* [Work order]: Give back the lines below verbatim, omitting all pictures.

(Items from a dataset)

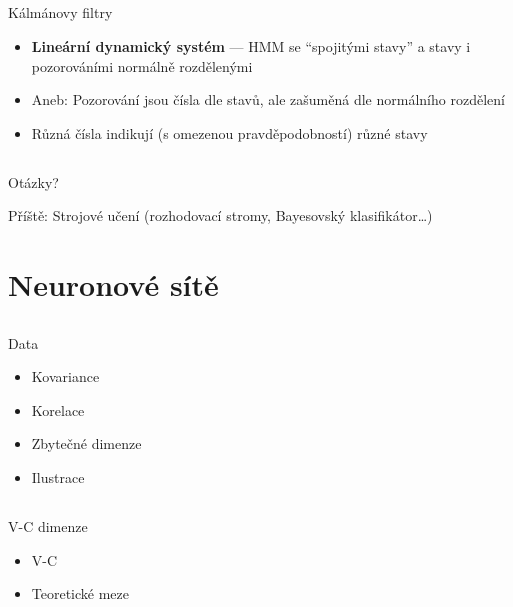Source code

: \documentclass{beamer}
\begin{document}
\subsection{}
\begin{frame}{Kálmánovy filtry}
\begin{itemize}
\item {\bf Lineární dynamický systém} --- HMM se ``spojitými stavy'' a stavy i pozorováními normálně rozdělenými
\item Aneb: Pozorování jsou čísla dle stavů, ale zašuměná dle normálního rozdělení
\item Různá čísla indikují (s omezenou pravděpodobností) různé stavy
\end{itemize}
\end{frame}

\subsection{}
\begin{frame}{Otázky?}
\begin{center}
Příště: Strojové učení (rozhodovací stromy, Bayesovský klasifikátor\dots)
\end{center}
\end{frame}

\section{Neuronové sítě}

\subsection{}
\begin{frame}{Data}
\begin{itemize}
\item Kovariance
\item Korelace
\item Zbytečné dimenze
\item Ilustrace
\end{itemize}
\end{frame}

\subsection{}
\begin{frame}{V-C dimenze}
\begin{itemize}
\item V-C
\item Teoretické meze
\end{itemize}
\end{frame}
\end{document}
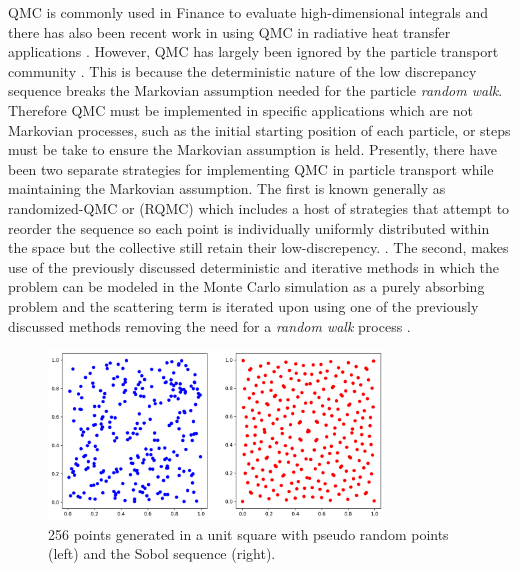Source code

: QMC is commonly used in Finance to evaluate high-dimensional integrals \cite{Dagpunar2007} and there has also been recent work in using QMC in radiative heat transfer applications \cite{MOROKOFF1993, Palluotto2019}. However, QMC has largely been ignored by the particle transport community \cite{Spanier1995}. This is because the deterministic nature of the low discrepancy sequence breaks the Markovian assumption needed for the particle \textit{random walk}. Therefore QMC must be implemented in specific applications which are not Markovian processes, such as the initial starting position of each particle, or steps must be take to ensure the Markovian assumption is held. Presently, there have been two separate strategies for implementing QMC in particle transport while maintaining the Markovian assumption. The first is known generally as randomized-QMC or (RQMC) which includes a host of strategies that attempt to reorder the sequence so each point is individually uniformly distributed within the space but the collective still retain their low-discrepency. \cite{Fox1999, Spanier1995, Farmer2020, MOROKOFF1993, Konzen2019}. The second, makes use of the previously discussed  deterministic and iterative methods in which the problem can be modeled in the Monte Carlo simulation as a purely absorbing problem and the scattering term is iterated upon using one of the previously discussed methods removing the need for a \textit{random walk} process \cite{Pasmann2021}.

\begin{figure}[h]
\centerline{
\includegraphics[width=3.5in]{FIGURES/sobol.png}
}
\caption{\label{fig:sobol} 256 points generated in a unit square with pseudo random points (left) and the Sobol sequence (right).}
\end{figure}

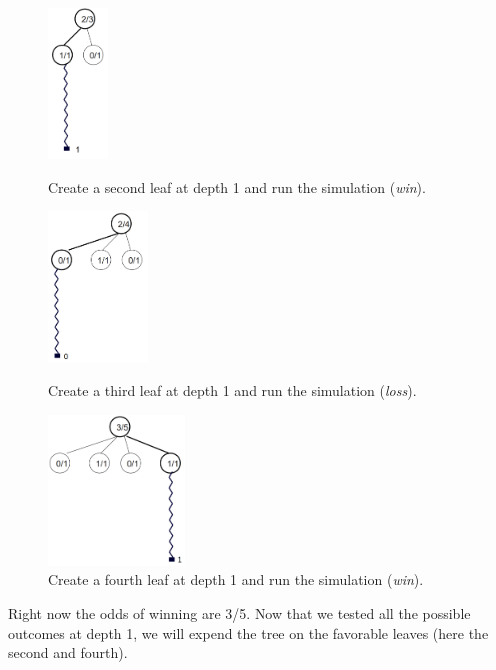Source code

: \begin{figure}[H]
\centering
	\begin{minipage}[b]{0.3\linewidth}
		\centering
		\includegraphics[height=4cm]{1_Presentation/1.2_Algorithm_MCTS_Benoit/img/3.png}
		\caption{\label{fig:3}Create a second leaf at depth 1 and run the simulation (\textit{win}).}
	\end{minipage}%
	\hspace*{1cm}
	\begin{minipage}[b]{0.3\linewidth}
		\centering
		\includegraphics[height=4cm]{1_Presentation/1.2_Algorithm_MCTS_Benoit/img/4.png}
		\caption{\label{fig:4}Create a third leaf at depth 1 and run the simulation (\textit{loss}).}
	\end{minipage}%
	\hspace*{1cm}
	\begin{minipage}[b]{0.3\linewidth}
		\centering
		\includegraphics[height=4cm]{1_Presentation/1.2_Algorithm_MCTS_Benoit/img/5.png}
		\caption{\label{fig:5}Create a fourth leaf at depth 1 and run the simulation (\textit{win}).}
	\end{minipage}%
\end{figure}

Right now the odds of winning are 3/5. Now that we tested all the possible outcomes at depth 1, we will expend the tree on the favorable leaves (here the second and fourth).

* [Solution for this problem]:
Source code

: \documentclass{beamer}
\begin{document}
\subsection{}
\begin{frame}{Kálmánovy filtry}
\begin{itemize}
\item {\bf Lineární dynamický systém} --- HMM se ``spojitými stavy'' a stavy i pozorováními normálně rozdělenými
\item Aneb: Pozorování jsou čísla dle stavů, ale zašuměná dle normálního rozdělení
\item Různá čísla indikují (s omezenou pravděpodobností) různé stavy
\end{itemize}
\end{frame}

\subsection{}
\begin{frame}{Otázky?}
\begin{center}
Příště: Strojové učení (rozhodovací stromy, Bayesovský klasifikátor\dots)
\end{center}
\end{frame}

\section{Neuronové sítě}

\subsection{}
\begin{frame}{Data}
\begin{itemize}
\item Kovariance
\item Korelace
\item Zbytečné dimenze
\item Ilustrace
\end{itemize}
\end{frame}

\subsection{}
\begin{frame}{V-C dimenze}
\begin{itemize}
\item V-C
\item Teoretické meze
\end{itemize}
\end{frame}
\end{document}
Source code

: QMC is commonly used in Finance to evaluate high-dimensional integrals \cite{Dagpunar2007} and there has also been recent work in using QMC in radiative heat transfer applications \cite{MOROKOFF1993, Palluotto2019}. However, QMC has largely been ignored by the particle transport community \cite{Spanier1995}. This is because the deterministic nature of the low discrepancy sequence breaks the Markovian assumption needed for the particle \textit{random walk}. Therefore QMC must be implemented in specific applications which are not Markovian processes, such as the initial starting position of each particle, or steps must be take to ensure the Markovian assumption is held. Presently, there have been two separate strategies for implementing QMC in particle transport while maintaining the Markovian assumption. The first is known generally as randomized-QMC or (RQMC) which includes a host of strategies that attempt to reorder the sequence so each point is individually uniformly distributed within the space but the collective still retain their low-discrepency. \cite{Fox1999, Spanier1995, Farmer2020, MOROKOFF1993, Konzen2019}. The second, makes use of the previously discussed  deterministic and iterative methods in which the problem can be modeled in the Monte Carlo simulation as a purely absorbing problem and the scattering term is iterated upon using one of the previously discussed methods removing the need for a \textit{random walk} process \cite{Pasmann2021}.

\begin{figure}[h]
\centerline{
\includegraphics[width=3.5in]{FIGURES/sobol.png}
}
\caption{\label{fig:sobol} 256 points generated in a unit square with pseudo random points (left) and the Sobol sequence (right).}
\end{figure}

Source code

: \begin{figure}[H]
\centering
	\begin{minipage}[b]{0.3\linewidth}
		\centering
		\includegraphics[height=4cm]{1_Presentation/1.2_Algorithm_MCTS_Benoit/img/3.png}
		\caption{\label{fig:3}Create a second leaf at depth 1 and run the simulation (\textit{win}).}
	\end{minipage}%
	\hspace*{1cm}
	\begin{minipage}[b]{0.3\linewidth}
		\centering
		\includegraphics[height=4cm]{1_Presentation/1.2_Algorithm_MCTS_Benoit/img/4.png}
		\caption{\label{fig:4}Create a third leaf at depth 1 and run the simulation (\textit{loss}).}
	\end{minipage}%
	\hspace*{1cm}
	\begin{minipage}[b]{0.3\linewidth}
		\centering
		\includegraphics[height=4cm]{1_Presentation/1.2_Algorithm_MCTS_Benoit/img/5.png}
		\caption{\label{fig:5}Create a fourth leaf at depth 1 and run the simulation (\textit{win}).}
	\end{minipage}%
\end{figure}

Right now the odds of winning are 3/5. Now that we tested all the possible outcomes at depth 1, we will expend the tree on the favorable leaves (here the second and fourth).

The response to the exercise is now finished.